[Records for processing — start]
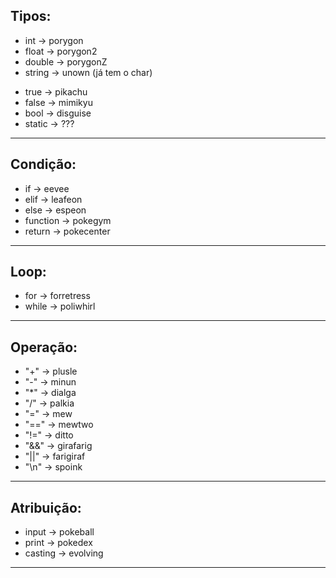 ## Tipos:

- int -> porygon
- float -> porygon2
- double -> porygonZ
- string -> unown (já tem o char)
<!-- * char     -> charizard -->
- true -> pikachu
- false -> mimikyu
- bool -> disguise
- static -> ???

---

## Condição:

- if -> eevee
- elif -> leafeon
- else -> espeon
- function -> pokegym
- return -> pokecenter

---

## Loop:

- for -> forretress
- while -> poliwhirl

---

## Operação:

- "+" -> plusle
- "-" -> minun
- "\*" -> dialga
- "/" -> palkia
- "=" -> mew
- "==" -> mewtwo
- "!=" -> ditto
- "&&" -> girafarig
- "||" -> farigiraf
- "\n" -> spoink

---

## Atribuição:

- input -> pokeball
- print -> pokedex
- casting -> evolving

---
[Records for processing — finish]
## Task description:
Please count up the lines in the listing above holding the string "char", and say the number with nothing else.

## Response to the task:
2